Rounding does not remove the resolution-derived measurement error present in the unrounded temperature record. The rounded mean converges to the same error as the unrounded mean.
The true error distribution of those measurements can not be appraised because the true air temperatures are not known. This is obviously true for a LiG thermometer where the sensor detection limit is evident by inspection.
The same is true for digital thermometers as well, though. Suppose, for example, one has a digital thermometer of resolution ±1 C. That resolution does not refer to the readout, which can have as many digits as one likes. Resolution instead refers to the sensitivity of the instrumental electronics to changes in temperature, where “electronics” includes the sensing element.
When the instrument itself is not sensitive to temperature changes of less than 1 C, no amount of dithering will improve the ±1 C resolution because no higher accuracy information about the true air temperature is resident in the instrument.
Now suppose we have a digital sensor of ±0.1 C precision but of unknown accuracy, and so carry out a calibration experiment using a higher-accuracy thermometer and a water bath. We construct a calibration curve for our less accurate instrument — water bath temperature from the high-accuracy instrument vs. low-accuracy readout.
The calibration curve need not be linear; merely smooth, univariate, and replicable. We can use the calibration curve to correct the measured temperatures. We are now able to measure temperatures in our lab to ±0.1 C, by reference to the calibration curve.
Now the instrument goes outside, where the air temperature is variable. What happens to the response function of the instrument when the electronics themselves are exposed to different temperatures?
They no longer are bathed in 25 C air. Does the calibration curve constructed at 25 C — the lab air temperature — also apply at -10 C, at 0 C, at 10 C, or at 35 C? We don’t know because it’s not been determined. What do we do with our prior lab calibration curve? It no longer applies, except at outside air temperatures near 25 C.
This question has been investigated. X. Lin and K.G. Hubbard (2004) “Sensor and Electronic Biases/Errors in Air Temperature Measurements in Common Weather Station NetworksJ. Atmos. Ocean.

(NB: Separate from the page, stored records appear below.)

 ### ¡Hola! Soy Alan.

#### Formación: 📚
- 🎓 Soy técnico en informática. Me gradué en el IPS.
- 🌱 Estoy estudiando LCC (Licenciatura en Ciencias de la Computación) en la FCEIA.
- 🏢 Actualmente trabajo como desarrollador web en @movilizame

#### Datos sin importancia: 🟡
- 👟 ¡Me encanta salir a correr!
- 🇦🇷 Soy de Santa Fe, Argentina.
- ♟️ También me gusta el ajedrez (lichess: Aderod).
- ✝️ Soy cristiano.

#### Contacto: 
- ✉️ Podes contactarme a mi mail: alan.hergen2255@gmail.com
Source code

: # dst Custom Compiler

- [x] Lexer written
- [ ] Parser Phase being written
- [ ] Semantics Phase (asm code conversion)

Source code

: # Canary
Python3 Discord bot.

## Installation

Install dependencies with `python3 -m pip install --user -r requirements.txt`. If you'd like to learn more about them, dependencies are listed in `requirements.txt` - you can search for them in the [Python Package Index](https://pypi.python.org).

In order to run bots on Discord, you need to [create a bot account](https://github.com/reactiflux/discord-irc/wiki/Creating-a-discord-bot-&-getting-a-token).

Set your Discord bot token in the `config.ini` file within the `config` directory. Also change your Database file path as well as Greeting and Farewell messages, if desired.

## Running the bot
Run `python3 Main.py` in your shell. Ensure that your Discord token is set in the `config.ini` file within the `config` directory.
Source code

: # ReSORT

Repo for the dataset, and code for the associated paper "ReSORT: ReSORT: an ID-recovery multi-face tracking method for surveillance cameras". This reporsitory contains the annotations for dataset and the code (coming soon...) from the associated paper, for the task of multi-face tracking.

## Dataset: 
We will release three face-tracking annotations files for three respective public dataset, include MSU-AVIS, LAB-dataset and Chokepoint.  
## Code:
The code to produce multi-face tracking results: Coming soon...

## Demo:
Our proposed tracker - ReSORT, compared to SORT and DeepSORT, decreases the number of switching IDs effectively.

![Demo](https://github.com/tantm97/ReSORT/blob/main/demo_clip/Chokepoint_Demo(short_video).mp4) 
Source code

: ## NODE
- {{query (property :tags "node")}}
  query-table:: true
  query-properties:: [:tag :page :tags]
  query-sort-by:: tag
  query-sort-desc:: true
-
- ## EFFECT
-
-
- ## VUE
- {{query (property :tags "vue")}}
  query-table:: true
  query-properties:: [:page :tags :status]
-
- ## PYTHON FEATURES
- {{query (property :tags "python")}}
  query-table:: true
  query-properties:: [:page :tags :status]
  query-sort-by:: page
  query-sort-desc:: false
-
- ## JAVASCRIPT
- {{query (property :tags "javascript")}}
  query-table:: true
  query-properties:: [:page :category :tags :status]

Technol. 21, 1025-1032 show that significant errors creep into MMTS measurements from the temperature sensitivity of the electronics.
Here’s what they say about laboratory calibrations: “It is not generally possible to detect and remove temperature-dependent bias and sensor nonlinearity with static calibration.” Any experimental scientist or engineer will agree with their caution.
From electronics limitations alone, the best-case detection limit of the MMTS sensor is ±0.2 C. This means the state of the sensor electronics does not register or convey any information about air temperature more accurate than ±0.2 C.
Following from their analysis, Lin and Hubbard noted that, “Only under yearly replacement of the MMTS thermistor with the calibrated MMTS readout can errors be constrained within ±0.2 C under the temperature range from -40 C to +40 C.” Below -40 C and above +40 C, errors are greater.
Their findings mean that under the best of circumstances, MMTS sensors cannot distinguish temperatures that differ by ±0.2 C or less. No amount of averaging will improve that condition because the recorded temperatures lack any information about magnitudes inside that limit.
And there is no greater sensitivity to temperature changes available from within the instrument itself. That is, the electronic state of the instrument does not follow the air temperature to better than ±0.2 C. Dithering the readout gets you nothing.
Instrumental resolution — detection limits — means that averaging large numbers of resolution-limited temperature readings, each of which has an unresolved error and all of which errors conform to a distribution of unknown shape, can not result in a mean with a lesser uncertainty than an individual reading.
Supposing so is to magic data out of thin air.

Pat Frank

My friend, Carl W. (Ph.D. Stanford University) found an excellent explanation of the differences among instrumental resolution (detection limits), precision (repeatability), and accuracy (correspondence with physical reality).
It’s at Phidgets here.
For all who may still be reading, and care. 🙂


I think the point of the post is that they aren’t consistent error problems.

Tom Dayton

Alex, the author of this post claimed to be focusing on “systematic” error, which indeed does mean “consistent.”

Pat Frank

You’re right, Alex.
Tom Dayton, systematic error means the error derives from some systematic cause, rather than from a source of random noise. It does not mean ‘constant offset.’
Uncontrolled systematic impacts can skew a measurement in all sorts of ways. When the error derives from uncontrolled variables (note: not uncontrolled constants), the error varies with the magnitude and structure of the causal forces.
That’s the case with unaspirated surface temperature sensors. Measurement error varies principally with variable wind speed and irradiance.

Owen in GA

The error he is talking about are not removed by using an anomaly because the errors do not “average out”. This only works for normally distributed errors. These errors are skew right distribution so do not average. The anomaly argument uses the law of large numbers to justify averaging out the site. The first assumption of the law of large numbers is that the errors are normally distributed. If they are skew right distributions, the first assumption fails and the law does not apply.

Willis Eschenbach

Richard molineux April 19, 2016 at 9:43 am

” The first assumption of the law of large numbers is that the errors are normally distributed.”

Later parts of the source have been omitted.